* [Task prompt] Figure out how many lines in the records below hold the string "libraries". That number alone is the answer.

Collected data
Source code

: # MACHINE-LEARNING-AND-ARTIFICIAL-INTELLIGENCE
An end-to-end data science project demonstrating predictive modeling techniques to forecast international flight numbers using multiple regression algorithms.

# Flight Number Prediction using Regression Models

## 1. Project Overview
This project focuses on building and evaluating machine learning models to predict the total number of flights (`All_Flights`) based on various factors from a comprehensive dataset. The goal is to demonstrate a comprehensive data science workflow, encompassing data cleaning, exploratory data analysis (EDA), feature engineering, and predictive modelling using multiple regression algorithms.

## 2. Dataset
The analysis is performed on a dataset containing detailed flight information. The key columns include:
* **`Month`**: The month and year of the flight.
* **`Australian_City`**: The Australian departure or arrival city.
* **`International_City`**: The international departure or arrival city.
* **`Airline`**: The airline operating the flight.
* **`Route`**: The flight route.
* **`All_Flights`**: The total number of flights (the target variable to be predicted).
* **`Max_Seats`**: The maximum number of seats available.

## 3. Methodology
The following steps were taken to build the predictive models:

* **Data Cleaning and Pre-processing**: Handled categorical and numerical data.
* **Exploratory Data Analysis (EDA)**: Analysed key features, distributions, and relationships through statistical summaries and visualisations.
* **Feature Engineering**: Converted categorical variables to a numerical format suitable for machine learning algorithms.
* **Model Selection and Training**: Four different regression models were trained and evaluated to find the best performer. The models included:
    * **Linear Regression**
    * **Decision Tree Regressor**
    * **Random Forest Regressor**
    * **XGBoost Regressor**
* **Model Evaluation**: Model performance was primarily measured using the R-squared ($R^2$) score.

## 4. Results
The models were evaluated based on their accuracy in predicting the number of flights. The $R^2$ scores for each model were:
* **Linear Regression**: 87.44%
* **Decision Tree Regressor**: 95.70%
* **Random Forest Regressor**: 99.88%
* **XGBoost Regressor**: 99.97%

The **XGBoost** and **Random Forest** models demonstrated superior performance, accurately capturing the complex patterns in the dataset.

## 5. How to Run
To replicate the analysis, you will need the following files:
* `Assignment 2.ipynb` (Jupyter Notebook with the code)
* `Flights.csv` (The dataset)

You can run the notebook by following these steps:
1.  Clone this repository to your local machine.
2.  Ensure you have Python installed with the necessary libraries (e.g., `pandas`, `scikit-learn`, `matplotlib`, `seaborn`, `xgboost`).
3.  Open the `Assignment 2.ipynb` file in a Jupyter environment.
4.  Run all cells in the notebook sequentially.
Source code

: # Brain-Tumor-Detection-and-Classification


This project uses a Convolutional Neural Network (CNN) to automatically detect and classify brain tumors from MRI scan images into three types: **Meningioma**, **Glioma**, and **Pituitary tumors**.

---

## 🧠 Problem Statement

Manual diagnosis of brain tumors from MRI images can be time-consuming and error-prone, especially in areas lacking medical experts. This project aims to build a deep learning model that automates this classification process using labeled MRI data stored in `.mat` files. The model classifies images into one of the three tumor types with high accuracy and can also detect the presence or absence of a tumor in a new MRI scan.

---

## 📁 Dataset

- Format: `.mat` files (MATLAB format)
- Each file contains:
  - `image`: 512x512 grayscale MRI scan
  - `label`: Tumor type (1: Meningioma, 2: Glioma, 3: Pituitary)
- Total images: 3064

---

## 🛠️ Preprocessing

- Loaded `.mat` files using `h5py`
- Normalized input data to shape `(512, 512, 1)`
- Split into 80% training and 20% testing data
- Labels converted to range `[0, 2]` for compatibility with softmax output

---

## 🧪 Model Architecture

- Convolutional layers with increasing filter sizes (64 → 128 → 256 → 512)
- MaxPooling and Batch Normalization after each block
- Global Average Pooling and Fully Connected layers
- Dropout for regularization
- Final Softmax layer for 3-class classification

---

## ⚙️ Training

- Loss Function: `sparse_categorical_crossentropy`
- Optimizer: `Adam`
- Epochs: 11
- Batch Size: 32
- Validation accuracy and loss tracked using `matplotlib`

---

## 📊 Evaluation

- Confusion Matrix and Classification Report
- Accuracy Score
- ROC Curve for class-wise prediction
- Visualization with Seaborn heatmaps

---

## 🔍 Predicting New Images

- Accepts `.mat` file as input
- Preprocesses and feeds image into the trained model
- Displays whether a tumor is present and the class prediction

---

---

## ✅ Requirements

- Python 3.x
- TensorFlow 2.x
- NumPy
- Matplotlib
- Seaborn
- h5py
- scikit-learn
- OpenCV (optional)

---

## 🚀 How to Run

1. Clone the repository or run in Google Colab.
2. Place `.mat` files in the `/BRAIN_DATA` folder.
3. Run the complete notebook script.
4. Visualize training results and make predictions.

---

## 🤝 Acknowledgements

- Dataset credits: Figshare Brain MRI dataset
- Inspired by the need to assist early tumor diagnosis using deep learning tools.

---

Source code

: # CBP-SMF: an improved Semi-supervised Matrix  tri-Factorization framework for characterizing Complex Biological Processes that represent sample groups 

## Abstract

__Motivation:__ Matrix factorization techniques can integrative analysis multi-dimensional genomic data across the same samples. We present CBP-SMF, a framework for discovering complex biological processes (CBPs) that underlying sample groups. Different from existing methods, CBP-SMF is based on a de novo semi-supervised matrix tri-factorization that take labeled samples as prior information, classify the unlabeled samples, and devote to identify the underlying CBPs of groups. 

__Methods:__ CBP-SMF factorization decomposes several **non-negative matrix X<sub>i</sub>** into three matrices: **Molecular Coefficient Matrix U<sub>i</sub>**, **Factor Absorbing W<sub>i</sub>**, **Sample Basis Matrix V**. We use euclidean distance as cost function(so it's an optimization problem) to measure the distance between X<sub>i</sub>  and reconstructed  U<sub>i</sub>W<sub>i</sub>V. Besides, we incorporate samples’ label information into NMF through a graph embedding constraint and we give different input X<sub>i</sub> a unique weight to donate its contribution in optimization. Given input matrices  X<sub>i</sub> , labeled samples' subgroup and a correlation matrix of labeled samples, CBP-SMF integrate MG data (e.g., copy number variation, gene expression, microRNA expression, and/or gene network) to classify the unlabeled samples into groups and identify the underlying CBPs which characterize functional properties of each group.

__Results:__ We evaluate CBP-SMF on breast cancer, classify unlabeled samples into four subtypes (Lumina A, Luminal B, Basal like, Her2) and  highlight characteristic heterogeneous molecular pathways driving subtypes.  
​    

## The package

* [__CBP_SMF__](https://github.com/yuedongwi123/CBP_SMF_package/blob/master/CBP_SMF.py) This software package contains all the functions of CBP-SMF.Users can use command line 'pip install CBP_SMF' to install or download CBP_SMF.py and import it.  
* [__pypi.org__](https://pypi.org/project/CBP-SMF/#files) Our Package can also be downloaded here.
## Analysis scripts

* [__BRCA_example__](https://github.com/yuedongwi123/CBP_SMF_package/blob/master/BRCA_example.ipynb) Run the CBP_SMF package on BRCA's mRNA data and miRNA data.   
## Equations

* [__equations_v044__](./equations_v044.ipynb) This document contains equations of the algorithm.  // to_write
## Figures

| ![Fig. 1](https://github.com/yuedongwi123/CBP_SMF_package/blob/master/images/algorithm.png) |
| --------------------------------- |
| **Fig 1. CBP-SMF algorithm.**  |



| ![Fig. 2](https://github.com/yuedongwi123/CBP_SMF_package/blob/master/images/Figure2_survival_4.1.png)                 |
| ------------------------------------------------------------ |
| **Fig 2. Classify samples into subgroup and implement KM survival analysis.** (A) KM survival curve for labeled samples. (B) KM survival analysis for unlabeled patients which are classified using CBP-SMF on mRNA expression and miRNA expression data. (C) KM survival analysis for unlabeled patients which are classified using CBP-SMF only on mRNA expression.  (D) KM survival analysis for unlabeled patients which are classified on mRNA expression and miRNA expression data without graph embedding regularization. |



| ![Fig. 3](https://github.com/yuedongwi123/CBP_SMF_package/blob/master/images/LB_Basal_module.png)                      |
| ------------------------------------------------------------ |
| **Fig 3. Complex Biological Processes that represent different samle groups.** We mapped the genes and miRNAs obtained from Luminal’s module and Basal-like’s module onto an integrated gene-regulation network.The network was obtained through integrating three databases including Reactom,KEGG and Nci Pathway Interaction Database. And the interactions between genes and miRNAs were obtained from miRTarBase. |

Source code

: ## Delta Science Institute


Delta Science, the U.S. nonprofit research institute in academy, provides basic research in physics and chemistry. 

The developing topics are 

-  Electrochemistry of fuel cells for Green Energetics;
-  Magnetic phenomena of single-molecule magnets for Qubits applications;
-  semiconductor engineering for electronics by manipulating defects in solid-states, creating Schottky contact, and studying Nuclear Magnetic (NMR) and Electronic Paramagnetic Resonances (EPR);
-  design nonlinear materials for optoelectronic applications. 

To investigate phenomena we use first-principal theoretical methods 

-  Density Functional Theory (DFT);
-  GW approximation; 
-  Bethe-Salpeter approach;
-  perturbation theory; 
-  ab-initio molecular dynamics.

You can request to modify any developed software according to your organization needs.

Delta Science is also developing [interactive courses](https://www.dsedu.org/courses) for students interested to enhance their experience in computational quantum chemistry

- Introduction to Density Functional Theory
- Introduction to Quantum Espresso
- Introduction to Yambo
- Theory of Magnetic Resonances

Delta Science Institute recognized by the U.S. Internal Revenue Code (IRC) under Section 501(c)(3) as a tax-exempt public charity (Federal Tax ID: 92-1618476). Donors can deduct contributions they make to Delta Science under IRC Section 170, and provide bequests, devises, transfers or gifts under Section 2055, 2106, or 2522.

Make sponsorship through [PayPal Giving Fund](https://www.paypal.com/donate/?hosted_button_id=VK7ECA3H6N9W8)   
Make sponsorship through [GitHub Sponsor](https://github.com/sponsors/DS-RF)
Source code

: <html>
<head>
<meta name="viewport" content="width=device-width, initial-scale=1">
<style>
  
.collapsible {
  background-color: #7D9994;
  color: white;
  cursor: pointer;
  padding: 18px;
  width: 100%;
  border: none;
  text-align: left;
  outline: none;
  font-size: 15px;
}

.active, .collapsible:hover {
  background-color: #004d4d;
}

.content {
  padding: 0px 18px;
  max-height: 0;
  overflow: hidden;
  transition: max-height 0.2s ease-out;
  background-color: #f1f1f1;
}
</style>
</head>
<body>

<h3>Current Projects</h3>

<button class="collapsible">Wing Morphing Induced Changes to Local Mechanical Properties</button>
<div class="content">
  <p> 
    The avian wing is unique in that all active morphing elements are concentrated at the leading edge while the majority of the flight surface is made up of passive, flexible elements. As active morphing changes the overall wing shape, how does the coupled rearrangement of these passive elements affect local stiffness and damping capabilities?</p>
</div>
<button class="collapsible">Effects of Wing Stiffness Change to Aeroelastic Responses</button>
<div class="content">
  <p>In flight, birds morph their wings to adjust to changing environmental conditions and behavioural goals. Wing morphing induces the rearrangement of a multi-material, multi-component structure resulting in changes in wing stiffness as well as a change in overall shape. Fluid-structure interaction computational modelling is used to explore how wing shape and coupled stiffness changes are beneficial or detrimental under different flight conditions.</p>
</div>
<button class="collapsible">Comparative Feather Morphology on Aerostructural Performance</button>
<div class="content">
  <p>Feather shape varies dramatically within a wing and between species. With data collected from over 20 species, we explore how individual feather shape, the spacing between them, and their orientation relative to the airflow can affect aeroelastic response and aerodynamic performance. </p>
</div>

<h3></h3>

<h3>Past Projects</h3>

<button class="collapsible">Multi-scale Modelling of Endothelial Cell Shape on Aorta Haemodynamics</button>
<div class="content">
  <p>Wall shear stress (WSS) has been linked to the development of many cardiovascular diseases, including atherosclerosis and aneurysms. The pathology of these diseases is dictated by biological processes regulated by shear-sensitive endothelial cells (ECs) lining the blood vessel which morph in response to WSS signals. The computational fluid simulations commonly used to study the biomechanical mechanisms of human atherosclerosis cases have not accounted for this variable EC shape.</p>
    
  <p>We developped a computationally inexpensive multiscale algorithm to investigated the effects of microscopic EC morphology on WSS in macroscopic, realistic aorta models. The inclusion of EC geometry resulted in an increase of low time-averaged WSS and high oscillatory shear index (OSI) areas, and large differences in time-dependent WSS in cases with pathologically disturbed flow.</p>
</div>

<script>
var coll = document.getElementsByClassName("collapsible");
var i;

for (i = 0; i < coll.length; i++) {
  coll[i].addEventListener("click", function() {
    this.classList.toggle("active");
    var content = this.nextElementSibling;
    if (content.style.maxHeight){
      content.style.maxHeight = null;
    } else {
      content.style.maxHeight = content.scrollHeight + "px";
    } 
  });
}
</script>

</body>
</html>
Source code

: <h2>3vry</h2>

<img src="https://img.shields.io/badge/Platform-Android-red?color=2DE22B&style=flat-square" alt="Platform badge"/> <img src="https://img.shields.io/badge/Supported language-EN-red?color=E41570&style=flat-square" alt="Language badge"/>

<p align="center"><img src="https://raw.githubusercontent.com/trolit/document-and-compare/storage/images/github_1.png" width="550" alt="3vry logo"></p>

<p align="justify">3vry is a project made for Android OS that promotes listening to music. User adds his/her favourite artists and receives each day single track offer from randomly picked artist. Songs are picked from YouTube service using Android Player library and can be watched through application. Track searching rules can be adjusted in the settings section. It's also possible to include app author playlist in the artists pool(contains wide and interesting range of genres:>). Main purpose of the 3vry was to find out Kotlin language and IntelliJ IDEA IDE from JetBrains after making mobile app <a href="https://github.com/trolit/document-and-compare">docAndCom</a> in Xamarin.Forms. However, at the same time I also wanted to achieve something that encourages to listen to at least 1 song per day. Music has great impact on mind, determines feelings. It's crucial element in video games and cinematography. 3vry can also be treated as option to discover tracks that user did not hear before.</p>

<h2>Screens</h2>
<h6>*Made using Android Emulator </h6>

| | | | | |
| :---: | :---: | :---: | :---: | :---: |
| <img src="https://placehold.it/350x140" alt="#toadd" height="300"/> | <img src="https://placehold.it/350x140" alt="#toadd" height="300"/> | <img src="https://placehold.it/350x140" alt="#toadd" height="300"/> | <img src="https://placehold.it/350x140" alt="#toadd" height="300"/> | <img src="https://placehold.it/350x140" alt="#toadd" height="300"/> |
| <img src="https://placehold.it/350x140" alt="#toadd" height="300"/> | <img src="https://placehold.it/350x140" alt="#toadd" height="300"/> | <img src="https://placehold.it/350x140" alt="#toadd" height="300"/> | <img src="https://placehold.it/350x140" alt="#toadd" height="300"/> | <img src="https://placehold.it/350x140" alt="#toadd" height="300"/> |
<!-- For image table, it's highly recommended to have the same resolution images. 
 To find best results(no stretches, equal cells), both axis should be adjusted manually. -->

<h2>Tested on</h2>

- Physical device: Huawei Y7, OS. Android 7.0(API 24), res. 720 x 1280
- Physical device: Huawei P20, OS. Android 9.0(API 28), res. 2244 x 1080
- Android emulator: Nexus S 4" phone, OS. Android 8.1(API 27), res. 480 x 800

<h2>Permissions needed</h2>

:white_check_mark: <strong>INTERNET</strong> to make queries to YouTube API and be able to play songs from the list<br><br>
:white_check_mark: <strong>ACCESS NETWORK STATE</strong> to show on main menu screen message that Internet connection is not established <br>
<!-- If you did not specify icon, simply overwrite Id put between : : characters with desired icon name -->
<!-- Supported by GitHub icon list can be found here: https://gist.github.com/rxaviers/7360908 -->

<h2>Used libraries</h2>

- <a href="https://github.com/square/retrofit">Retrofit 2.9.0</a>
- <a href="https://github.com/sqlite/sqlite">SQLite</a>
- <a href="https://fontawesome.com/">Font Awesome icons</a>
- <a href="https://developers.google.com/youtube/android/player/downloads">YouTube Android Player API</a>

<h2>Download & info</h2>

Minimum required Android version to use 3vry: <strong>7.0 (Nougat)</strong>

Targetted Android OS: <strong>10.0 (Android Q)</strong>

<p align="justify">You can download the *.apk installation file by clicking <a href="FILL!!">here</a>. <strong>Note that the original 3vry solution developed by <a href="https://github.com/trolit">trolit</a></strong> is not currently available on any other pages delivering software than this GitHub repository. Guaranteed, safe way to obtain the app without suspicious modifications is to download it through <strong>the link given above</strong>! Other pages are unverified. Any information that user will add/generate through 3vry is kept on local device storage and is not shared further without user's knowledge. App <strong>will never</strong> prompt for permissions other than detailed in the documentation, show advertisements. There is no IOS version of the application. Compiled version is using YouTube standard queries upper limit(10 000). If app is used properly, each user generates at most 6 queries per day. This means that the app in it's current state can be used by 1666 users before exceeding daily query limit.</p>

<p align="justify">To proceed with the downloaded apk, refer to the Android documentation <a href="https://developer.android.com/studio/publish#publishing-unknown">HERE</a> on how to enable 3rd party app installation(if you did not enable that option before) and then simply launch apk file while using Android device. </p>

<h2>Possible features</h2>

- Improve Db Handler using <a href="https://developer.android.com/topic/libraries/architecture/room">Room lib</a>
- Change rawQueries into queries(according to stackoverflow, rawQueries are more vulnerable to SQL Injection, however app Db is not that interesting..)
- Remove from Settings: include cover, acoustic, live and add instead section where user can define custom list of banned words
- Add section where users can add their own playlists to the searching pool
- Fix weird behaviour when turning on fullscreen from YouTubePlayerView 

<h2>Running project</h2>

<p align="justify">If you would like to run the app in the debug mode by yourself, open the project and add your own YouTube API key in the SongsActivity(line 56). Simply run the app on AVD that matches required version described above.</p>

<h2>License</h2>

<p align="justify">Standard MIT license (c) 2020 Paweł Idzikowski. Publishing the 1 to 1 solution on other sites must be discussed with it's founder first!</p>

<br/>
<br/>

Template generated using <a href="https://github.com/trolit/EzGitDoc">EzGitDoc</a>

* [Solution to this task] 3